_Work request_.
A word-for-word repetition of the records beneath this task is the expected answer.

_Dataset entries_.

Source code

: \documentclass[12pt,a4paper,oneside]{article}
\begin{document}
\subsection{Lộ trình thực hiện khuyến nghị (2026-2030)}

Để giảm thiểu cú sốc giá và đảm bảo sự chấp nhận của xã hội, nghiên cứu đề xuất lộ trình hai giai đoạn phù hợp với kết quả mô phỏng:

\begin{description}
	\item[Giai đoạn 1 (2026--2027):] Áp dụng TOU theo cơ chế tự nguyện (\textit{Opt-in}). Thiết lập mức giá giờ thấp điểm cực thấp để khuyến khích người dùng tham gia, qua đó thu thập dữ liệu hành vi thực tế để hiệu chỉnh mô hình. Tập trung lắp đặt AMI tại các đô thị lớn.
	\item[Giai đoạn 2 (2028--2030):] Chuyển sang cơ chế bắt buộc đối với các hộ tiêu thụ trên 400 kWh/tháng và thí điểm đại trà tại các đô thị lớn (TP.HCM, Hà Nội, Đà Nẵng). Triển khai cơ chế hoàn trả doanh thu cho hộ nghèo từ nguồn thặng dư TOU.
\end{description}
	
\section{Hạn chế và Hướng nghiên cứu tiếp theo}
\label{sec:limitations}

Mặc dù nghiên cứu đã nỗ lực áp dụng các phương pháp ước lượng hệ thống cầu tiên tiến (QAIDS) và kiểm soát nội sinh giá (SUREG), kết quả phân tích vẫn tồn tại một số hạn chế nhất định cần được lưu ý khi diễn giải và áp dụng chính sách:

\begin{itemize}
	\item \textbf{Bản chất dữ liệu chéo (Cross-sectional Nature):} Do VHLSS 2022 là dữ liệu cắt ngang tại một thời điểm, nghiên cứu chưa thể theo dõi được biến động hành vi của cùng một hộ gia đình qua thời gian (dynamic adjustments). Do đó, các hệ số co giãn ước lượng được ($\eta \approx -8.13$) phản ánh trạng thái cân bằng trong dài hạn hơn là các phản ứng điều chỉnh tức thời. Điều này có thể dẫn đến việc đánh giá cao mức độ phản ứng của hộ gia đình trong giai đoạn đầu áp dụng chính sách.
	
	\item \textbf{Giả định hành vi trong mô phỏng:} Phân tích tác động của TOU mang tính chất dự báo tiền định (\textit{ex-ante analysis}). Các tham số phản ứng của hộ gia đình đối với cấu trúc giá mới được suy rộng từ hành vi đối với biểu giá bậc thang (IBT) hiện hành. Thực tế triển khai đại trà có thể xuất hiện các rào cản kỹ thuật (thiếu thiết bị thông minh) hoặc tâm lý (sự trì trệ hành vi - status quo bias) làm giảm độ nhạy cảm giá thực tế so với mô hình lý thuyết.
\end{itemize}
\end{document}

_Result of the task_.
Source code

: \documentclass[12pt,a4paper,oneside]{article}
\begin{document}
\subsection{Lộ trình thực hiện khuyến nghị (2026-2030)}

Để giảm thiểu cú sốc giá và đảm bảo sự chấp nhận của xã hội, nghiên cứu đề xuất lộ trình hai giai đoạn phù hợp với kết quả mô phỏng:

\begin{description}
	\item[Giai đoạn 1 (2026--2027):] Áp dụng TOU theo cơ chế tự nguyện (\textit{Opt-in}). Thiết lập mức giá giờ thấp điểm cực thấp để khuyến khích người dùng tham gia, qua đó thu thập dữ liệu hành vi thực tế để hiệu chỉnh mô hình. Tập trung lắp đặt AMI tại các đô thị lớn.
	\item[Giai đoạn 2 (2028--2030):] Chuyển sang cơ chế bắt buộc đối với các hộ tiêu thụ trên 400 kWh/tháng và thí điểm đại trà tại các đô thị lớn (TP.HCM, Hà Nội, Đà Nẵng). Triển khai cơ chế hoàn trả doanh thu cho hộ nghèo từ nguồn thặng dư TOU.
\end{description}
	
\section{Hạn chế và Hướng nghiên cứu tiếp theo}
\label{sec:limitations}

Mặc dù nghiên cứu đã nỗ lực áp dụng các phương pháp ước lượng hệ thống cầu tiên tiến (QAIDS) và kiểm soát nội sinh giá (SUREG), kết quả phân tích vẫn tồn tại một số hạn chế nhất định cần được lưu ý khi diễn giải và áp dụng chính sách:

\begin{itemize}
	\item \textbf{Bản chất dữ liệu chéo (Cross-sectional Nature):} Do VHLSS 2022 là dữ liệu cắt ngang tại một thời điểm, nghiên cứu chưa thể theo dõi được biến động hành vi của cùng một hộ gia đình qua thời gian (dynamic adjustments). Do đó, các hệ số co giãn ước lượng được ($\eta \approx -8.13$) phản ánh trạng thái cân bằng trong dài hạn hơn là các phản ứng điều chỉnh tức thời. Điều này có thể dẫn đến việc đánh giá cao mức độ phản ứng của hộ gia đình trong giai đoạn đầu áp dụng chính sách.
	
	\item \textbf{Giả định hành vi trong mô phỏng:} Phân tích tác động của TOU mang tính chất dự báo tiền định (\textit{ex-ante analysis}). Các tham số phản ứng của hộ gia đình đối với cấu trúc giá mới được suy rộng từ hành vi đối với biểu giá bậc thang (IBT) hiện hành. Thực tế triển khai đại trà có thể xuất hiện các rào cản kỹ thuật (thiếu thiết bị thông minh) hoặc tâm lý (sự trì trệ hành vi - status quo bias) làm giảm độ nhạy cảm giá thực tế so với mô hình lý thuyết.
\end{itemize}
\end{document}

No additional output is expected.